ABOUT THIS TASK: Write out the lines of the material below exactly, beginning at the line with "10 minutes total" and stopping after the line with "Before 2022, Ethereum's", and leave out the pictures.

=== RECORDS FOR THE TASK ===

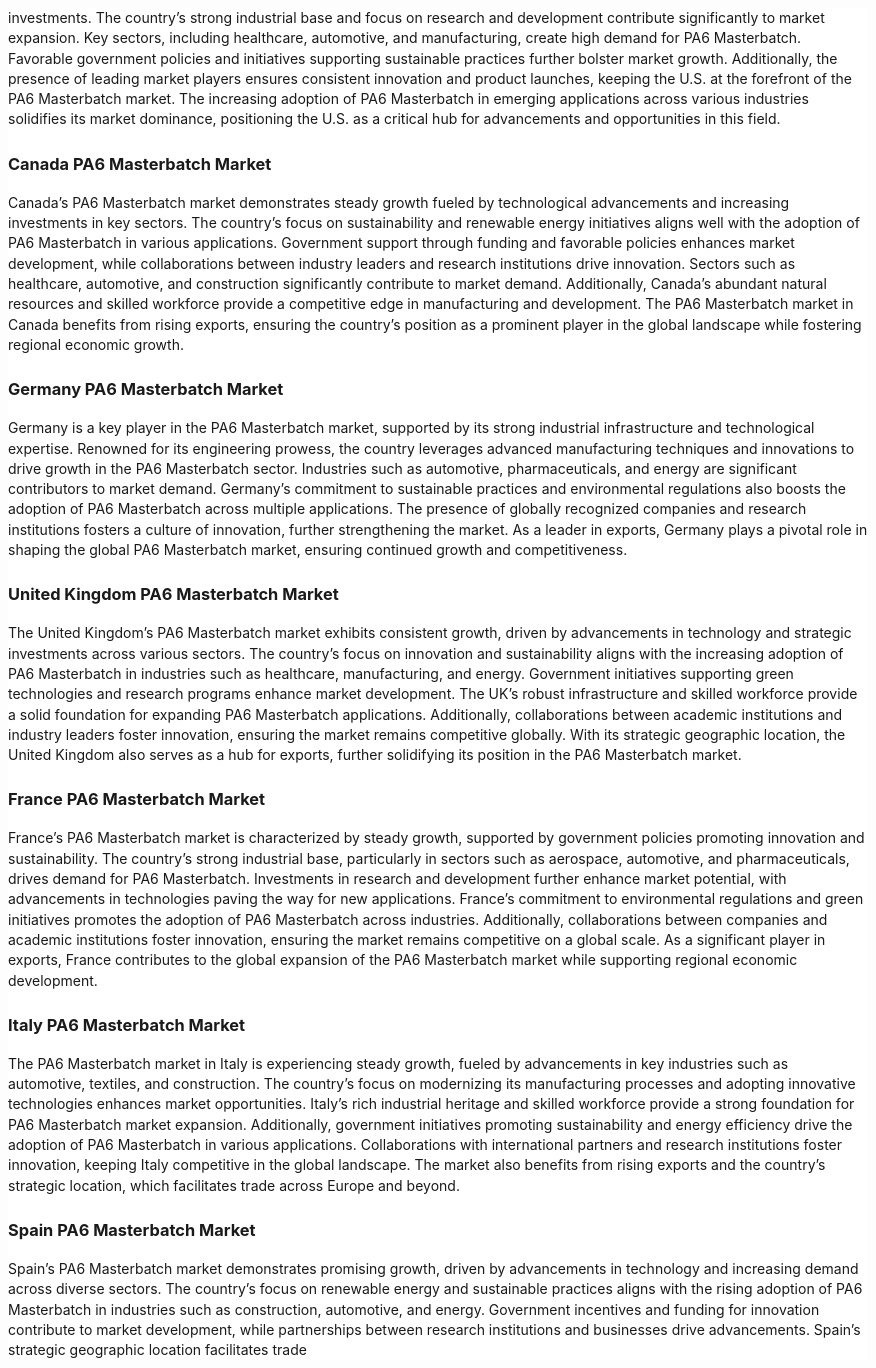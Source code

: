 investments. The country&rsquo;s strong industrial base and focus on research and development contribute significantly to market expansion. Key sectors, including healthcare, automotive, and manufacturing, create high demand for PA6 Masterbatch. Favorable government policies and initiatives supporting sustainable practices further bolster market growth. Additionally, the presence of leading market players ensures consistent innovation and product launches, keeping the U.S. at the forefront of the PA6 Masterbatch market. The increasing adoption of PA6 Masterbatch in emerging applications across various industries solidifies its market dominance, positioning the U.S. as a critical hub for advancements and opportunities in this field.</p><h3>Canada PA6 Masterbatch Market</h3><p>Canada&rsquo;s PA6 Masterbatch market demonstrates steady growth fueled by technological advancements and increasing investments in key sectors. The country&rsquo;s focus on sustainability and renewable energy initiatives aligns well with the adoption of PA6 Masterbatch in various applications. Government support through funding and favorable policies enhances market development, while collaborations between industry leaders and research institutions drive innovation. Sectors such as healthcare, automotive, and construction significantly contribute to market demand. Additionally, Canada&rsquo;s abundant natural resources and skilled workforce provide a competitive edge in manufacturing and development. The PA6 Masterbatch market in Canada benefits from rising exports, ensuring the country&rsquo;s position as a prominent player in the global landscape while fostering regional economic growth.</p><h3>Germany PA6 Masterbatch Market</h3><p>Germany is a key player in the PA6 Masterbatch market, supported by its strong industrial infrastructure and technological expertise. Renowned for its engineering prowess, the country leverages advanced manufacturing techniques and innovations to drive growth in the PA6 Masterbatch sector. Industries such as automotive, pharmaceuticals, and energy are significant contributors to market demand. Germany&rsquo;s commitment to sustainable practices and environmental regulations also boosts the adoption of PA6 Masterbatch across multiple applications. The presence of globally recognized companies and research institutions fosters a culture of innovation, further strengthening the market. As a leader in exports, Germany plays a pivotal role in shaping the global PA6 Masterbatch market, ensuring continued growth and competitiveness.</p><h3>United Kingdom PA6 Masterbatch Market</h3><p>The United Kingdom&rsquo;s PA6 Masterbatch market exhibits consistent growth, driven by advancements in technology and strategic investments across various sectors. The country&rsquo;s focus on innovation and sustainability aligns with the increasing adoption of PA6 Masterbatch in industries such as healthcare, manufacturing, and energy. Government initiatives supporting green technologies and research programs enhance market development. The UK&rsquo;s robust infrastructure and skilled workforce provide a solid foundation for expanding PA6 Masterbatch applications. Additionally, collaborations between academic institutions and industry leaders foster innovation, ensuring the market remains competitive globally. With its strategic geographic location, the United Kingdom also serves as a hub for exports, further solidifying its position in the PA6 Masterbatch market.</p><h3>France PA6 Masterbatch Market</h3><p>France&rsquo;s PA6 Masterbatch market is characterized by steady growth, supported by government policies promoting innovation and sustainability. The country&rsquo;s strong industrial base, particularly in sectors such as aerospace, automotive, and pharmaceuticals, drives demand for PA6 Masterbatch. Investments in research and development further enhance market potential, with advancements in technologies paving the way for new applications. France&rsquo;s commitment to environmental regulations and green initiatives promotes the adoption of PA6 Masterbatch across industries. Additionally, collaborations between companies and academic institutions foster innovation, ensuring the market remains competitive on a global scale. As a significant player in exports, France contributes to the global expansion of the PA6 Masterbatch market while supporting regional economic development.</p><h3>Italy PA6 Masterbatch Market</h3><p>The PA6 Masterbatch market in Italy is experiencing steady growth, fueled by advancements in key industries such as automotive, textiles, and construction. The country&rsquo;s focus on modernizing its manufacturing processes and adopting innovative technologies enhances market opportunities. Italy&rsquo;s rich industrial heritage and skilled workforce provide a strong foundation for PA6 Masterbatch market expansion. Additionally, government initiatives promoting sustainability and energy efficiency drive the adoption of PA6 Masterbatch in various applications. Collaborations with international partners and research institutions foster innovation, keeping Italy competitive in the global landscape. The market also benefits from rising exports and the country&rsquo;s strategic location, which facilitates trade across Europe and beyond.</p><h3>Spain PA6 Masterbatch Market</h3><p>Spain&rsquo;s PA6 Masterbatch market demonstrates promising growth, driven by advancements in technology and increasing demand across diverse sectors. The country&rsquo;s focus on renewable energy and sustainable practices aligns with the rising adoption of PA6 Masterbatch in industries such as construction, automotive, and energy. Government incentives and funding for innovation contribute to market development, while partnerships between research institutions and businesses drive advancements. Spain&rsquo;s strategic geographic location facilitates trade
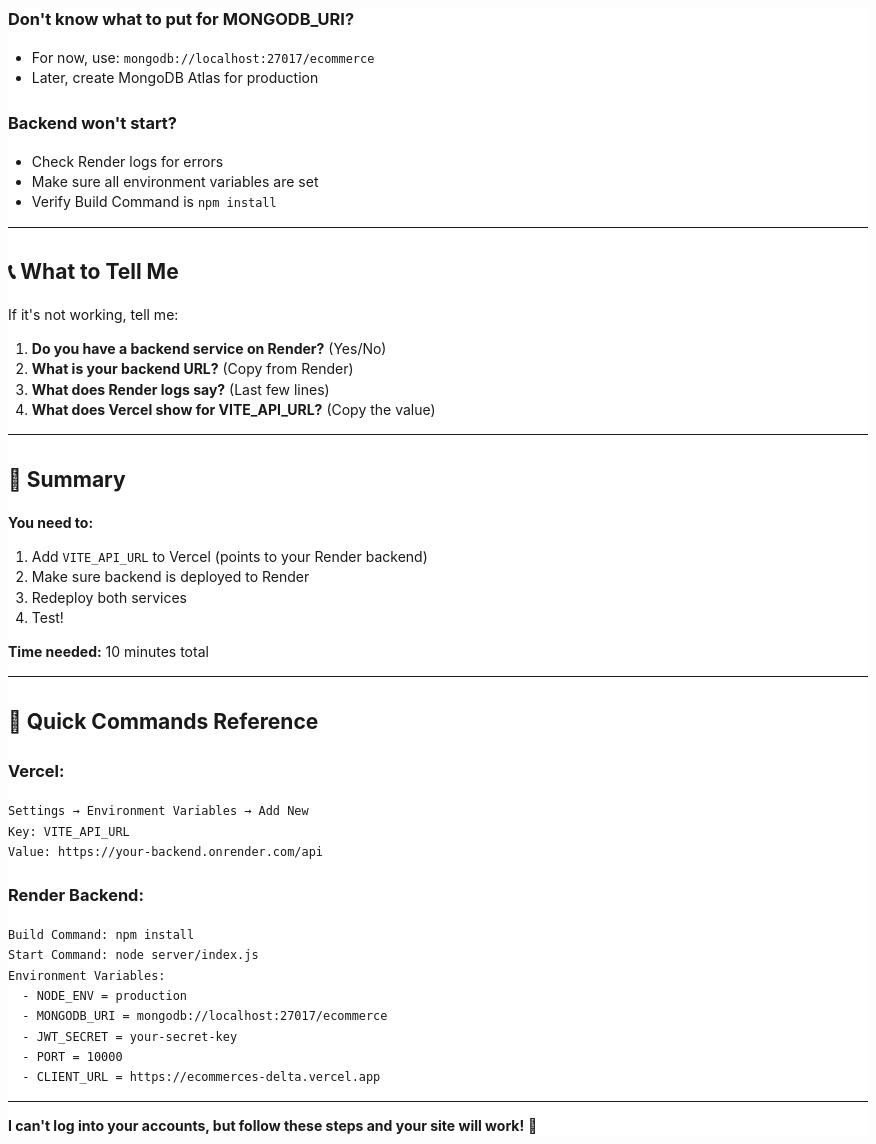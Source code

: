 ### Don't know what to put for MONGODB_URI?
- For now, use: `mongodb://localhost:27017/ecommerce`
- Later, create MongoDB Atlas for production

### Backend won't start?
- Check Render logs for errors
- Make sure all environment variables are set
- Verify Build Command is `npm install`

---

## 📞 What to Tell Me

If it's not working, tell me:

1. **Do you have a backend service on Render?** (Yes/No)
2. **What is your backend URL?** (Copy from Render)
3. **What does Render logs say?** (Last few lines)
4. **What does Vercel show for VITE_API_URL?** (Copy the value)

---

## 🎯 Summary

**You need to:**
1. Add `VITE_API_URL` to Vercel (points to your Render backend)
2. Make sure backend is deployed to Render
3. Redeploy both services
4. Test!

**Time needed:** 10 minutes total

---

## 🚀 Quick Commands Reference

### Vercel:
```
Settings → Environment Variables → Add New
Key: VITE_API_URL
Value: https://your-backend.onrender.com/api
```

### Render Backend:
```
Build Command: npm install
Start Command: node server/index.js
Environment Variables:
  - NODE_ENV = production
  - MONGODB_URI = mongodb://localhost:27017/ecommerce
  - JWT_SECRET = your-secret-key
  - PORT = 10000
  - CLIENT_URL = https://ecommerces-delta.vercel.app
```

---

**I can't log into your accounts, but follow these steps and your site will work!** 🚀
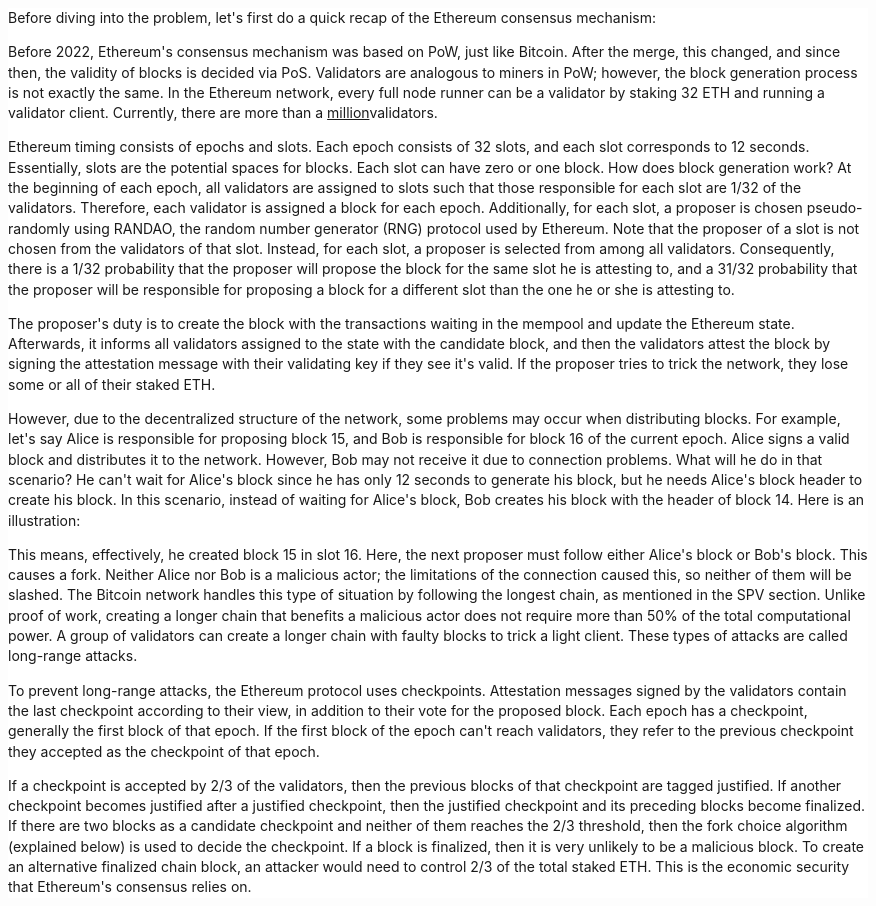 Before diving into the problem, let's first do a quick recap of the Ethereum consensus mechanism:

Before 2022, Ethereum's consensus mechanism was based on PoW, just like Bitcoin. After the merge, this changed, and since then, the validity of blocks is decided via PoS. Validators are analogous to miners in PoW; however, the block generation process is not exactly the same. In the Ethereum network, every full node runner can be a validator by staking 32 ETH and running a validator client. Currently, there are more than a [million](https://dune.com/hildobby/eth2-staking)validators.

Ethereum timing consists of epochs and slots. Each epoch consists of 32 slots, and each slot corresponds to 12 seconds. Essentially, slots are the potential spaces for blocks. Each slot can have zero or one block. How does block generation work? At the beginning of each epoch, all validators are assigned to slots such that those responsible for each slot are 1/32 of the validators. Therefore, each validator is assigned a block for each epoch. Additionally, for each slot, a proposer is chosen pseudo-randomly using RANDAO, the random number generator (RNG) protocol used by Ethereum. Note that the proposer of a slot is not chosen from the validators of that slot. Instead, for each slot, a proposer is selected from among all validators. Consequently, there is a 1/32 probability that the proposer will propose the block for the same slot he is attesting to, and a 31/32 probability that the proposer will be responsible for proposing a block for a different slot than the one he or she is attesting to.

The proposer's duty is to create the block with the transactions waiting in the mempool and update the Ethereum state. Afterwards, it informs all validators assigned to the state with the candidate block, and then the validators attest the block by signing the attestation message with their validating key if they see it's valid. If the proposer tries to trick the network, they lose some or all of their staked ETH.

However, due to the decentralized structure of the network, some problems may occur when distributing blocks. For example, let's say Alice is responsible for proposing block 15, and Bob is responsible for block 16 of the current epoch. Alice signs a valid block and distributes it to the network. However, Bob may not receive it due to connection problems. What will he do in that scenario? He can't wait for Alice's block since he has only 12 seconds to generate his block, but he needs Alice's block header to create his block. In this scenario, instead of waiting for Alice's block, Bob creates his block with the header of block 14. Here is an illustration:

This means, effectively, he created block 15 in slot 16. Here, the next proposer must follow either Alice's block or Bob's block. This causes a fork. Neither Alice nor Bob is a malicious actor; the limitations of the connection caused this, so neither of them will be slashed. The Bitcoin network handles this type of situation by following the longest chain, as mentioned in the SPV section. Unlike proof of work, creating a longer chain that benefits a malicious actor does not require more than 50% of the total computational power. A group of validators can create a longer chain with faulty blocks to trick a light client. These types of attacks are called long-range attacks.

To prevent long-range attacks, the Ethereum protocol uses checkpoints. Attestation messages signed by the validators contain the last checkpoint according to their view, in addition to their vote for the proposed block. Each epoch has a checkpoint, generally the first block of that epoch. If the first block of the epoch can't reach validators, they refer to the previous checkpoint they accepted as the checkpoint of that epoch.

If a checkpoint is accepted by 2/3 of the validators, then the previous blocks of that checkpoint are tagged justified. If another checkpoint becomes justified after a justified checkpoint, then the justified checkpoint and its preceding blocks become finalized. If there are two blocks as a candidate checkpoint and neither of them reaches the 2/3 threshold, then the fork choice algorithm (explained below) is used to decide the checkpoint. If a block is finalized, then it is very unlikely to be a malicious block. To create an alternative finalized chain block, an attacker would need to control 2/3 of the total staked ETH. This is the economic security that Ethereum's consensus relies on.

===

SOLUTION BELOW:
**Time needed:** 10 minutes total

---

## 🚀 Quick Commands Reference

### Vercel:
```
Settings → Environment Variables → Add New
Key: VITE_API_URL
Value: https://your-backend.onrender.com/api
```

### Render Backend:
```
Build Command: npm install
Start Command: node server/index.js
Environment Variables:
  - NODE_ENV = production
  - MONGODB_URI = mongodb://localhost:27017/ecommerce
  - JWT_SECRET = your-secret-key
  - PORT = 10000
  - CLIENT_URL = https://ecommerces-delta.vercel.app
```

---

**I can't log into your accounts, but follow these steps and your site will work!** 🚀
 Before diving into the problem, let's first do a quick recap of the Ethereum consensus mechanism:

Before 2022, Ethereum's consensus mechanism was based on PoW, just like Bitcoin. After the merge, this changed, and since then, the validity of blocks is decided via PoS. Validators are analogous to miners in PoW; however, the block generation process is not exactly the same. In the Ethereum network, every full node runner can be a validator by staking 32 ETH and running a validator client. Currently, there are more than a [million](https://dune.com/hildobby/eth2-staking)validators.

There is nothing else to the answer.